Booming Li–CO₂ Batteries by Optimizing Electronic Structural Configuration of Cathodic Catalysts

Li–CO₂ batteries (LCOBs) have garnered significant research interest in recent years owing to their exceptional theoretical energy density and potential carbon neutrality responses. However, challenges such as the stable thermodynamic properties of CO₂ and the nonconductivity of product Li₂CO₃ still hinder the practical application of LCOBs, resulting in high overpotential, poor energy conversion efficiency, and restricted capacity. It is believed that changing the electronic structure of the CO₂ cathodic catalyst to improve the inert interface of product nucleation and decomposition by manipulating the d-band center of transition metal-based materials could effectively solve the problem of sluggish kinetics of both CO₂ reduction reaction (CO₂RR) and CO₂ evolution reaction (CO₂ER).
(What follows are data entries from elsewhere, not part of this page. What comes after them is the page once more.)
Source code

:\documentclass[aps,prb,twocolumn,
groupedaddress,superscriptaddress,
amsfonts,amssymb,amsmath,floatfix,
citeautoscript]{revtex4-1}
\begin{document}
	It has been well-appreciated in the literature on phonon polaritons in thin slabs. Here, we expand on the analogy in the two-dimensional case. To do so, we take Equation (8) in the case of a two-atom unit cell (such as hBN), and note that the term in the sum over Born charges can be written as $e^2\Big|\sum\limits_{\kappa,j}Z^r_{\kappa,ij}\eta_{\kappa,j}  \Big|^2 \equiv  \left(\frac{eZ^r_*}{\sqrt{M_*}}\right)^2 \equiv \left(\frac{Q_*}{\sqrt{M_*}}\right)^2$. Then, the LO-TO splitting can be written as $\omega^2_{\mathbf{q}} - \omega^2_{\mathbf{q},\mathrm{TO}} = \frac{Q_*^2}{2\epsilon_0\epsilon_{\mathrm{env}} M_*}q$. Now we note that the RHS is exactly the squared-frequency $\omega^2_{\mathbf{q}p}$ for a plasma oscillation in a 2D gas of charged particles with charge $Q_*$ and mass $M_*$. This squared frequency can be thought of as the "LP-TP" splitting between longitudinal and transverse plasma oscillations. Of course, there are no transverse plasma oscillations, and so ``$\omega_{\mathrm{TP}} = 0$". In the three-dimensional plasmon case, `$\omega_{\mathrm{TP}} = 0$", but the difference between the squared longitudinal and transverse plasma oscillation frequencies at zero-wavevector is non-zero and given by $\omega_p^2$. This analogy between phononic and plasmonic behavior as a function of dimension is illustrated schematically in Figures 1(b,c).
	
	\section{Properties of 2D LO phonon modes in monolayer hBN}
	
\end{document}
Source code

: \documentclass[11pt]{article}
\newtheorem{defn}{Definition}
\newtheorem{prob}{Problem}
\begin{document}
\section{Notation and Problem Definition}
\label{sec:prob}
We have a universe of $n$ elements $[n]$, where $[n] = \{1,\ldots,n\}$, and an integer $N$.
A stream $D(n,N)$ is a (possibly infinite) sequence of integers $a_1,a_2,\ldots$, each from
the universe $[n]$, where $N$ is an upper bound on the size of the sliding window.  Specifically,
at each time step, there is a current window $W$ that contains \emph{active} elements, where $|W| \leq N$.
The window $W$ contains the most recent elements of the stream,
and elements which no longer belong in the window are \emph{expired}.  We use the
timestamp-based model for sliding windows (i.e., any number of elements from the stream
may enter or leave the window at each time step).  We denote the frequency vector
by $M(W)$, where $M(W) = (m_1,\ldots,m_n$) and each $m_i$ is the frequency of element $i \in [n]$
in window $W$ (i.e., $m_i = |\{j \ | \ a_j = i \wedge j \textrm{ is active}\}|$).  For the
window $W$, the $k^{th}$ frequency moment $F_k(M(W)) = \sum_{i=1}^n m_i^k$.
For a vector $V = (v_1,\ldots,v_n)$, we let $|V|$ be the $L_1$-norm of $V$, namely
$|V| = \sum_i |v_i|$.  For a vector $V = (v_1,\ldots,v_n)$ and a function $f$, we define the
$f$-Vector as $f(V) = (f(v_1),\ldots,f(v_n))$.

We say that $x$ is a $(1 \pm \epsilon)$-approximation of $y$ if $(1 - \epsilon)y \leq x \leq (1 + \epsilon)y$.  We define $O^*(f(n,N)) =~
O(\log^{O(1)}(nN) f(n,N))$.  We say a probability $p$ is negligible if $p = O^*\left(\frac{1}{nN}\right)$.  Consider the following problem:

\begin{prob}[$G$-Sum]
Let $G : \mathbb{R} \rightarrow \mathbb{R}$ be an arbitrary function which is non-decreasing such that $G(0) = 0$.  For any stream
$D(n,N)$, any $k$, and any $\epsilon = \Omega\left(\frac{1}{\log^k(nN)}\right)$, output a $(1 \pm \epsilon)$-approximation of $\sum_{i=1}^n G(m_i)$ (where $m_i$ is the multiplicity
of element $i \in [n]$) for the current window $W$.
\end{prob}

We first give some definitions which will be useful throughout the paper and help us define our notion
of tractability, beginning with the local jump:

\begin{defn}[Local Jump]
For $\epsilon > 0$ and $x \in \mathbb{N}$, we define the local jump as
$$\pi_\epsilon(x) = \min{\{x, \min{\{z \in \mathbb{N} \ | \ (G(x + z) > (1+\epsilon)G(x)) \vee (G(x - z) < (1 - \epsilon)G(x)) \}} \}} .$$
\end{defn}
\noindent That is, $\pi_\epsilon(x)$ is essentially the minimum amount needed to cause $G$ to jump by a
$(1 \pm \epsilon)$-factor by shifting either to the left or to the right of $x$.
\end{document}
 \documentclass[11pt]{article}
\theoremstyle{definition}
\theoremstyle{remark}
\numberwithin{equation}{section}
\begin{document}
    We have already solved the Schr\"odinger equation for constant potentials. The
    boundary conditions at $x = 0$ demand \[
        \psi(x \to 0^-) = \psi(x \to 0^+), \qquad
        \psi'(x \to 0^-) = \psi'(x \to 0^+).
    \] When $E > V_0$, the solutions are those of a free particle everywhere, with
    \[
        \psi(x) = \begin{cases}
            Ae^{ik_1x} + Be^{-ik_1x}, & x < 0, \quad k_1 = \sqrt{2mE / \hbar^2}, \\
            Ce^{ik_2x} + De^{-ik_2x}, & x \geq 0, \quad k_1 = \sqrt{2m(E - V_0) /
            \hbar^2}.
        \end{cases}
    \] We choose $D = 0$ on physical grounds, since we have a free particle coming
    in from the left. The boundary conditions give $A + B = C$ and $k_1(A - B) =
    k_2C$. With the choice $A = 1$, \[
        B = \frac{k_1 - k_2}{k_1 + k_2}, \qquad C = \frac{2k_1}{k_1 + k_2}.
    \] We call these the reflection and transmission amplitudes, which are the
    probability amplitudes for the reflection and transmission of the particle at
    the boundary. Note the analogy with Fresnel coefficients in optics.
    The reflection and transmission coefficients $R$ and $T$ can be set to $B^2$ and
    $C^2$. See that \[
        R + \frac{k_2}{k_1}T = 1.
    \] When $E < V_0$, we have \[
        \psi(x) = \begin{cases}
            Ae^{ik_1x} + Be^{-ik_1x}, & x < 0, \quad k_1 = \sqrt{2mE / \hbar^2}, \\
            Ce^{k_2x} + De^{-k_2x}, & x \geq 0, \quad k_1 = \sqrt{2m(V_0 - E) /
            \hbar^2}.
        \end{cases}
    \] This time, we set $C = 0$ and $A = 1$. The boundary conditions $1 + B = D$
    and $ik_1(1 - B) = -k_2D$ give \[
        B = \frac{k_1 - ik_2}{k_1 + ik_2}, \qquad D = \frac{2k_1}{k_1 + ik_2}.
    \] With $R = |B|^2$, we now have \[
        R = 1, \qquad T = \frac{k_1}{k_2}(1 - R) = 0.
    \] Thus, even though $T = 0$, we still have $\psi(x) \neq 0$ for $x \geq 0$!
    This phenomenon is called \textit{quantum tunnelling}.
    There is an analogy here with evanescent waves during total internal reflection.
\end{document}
In this review, we summarize the ongoing progresses of representative cathodic catalysts for LCOBs from 2015 to 2024. We also evaluate the correlation between catalyst morphology and structure characteristics on the electrochemical activity of LCOBs. More importantly, we systematically discuss the d-band center regulation strategies that alter the electronic properties of catalysts, including heteroatom doping, defect/vacancy engineering, surface/interface engineering, crystalline engineering, heterojunction, atomic-sized catalysis, and strain modulation. We believe that this review would offer a profound understanding on the optimization of electronic configuration for CO₂ cathodic materials in LCOBs.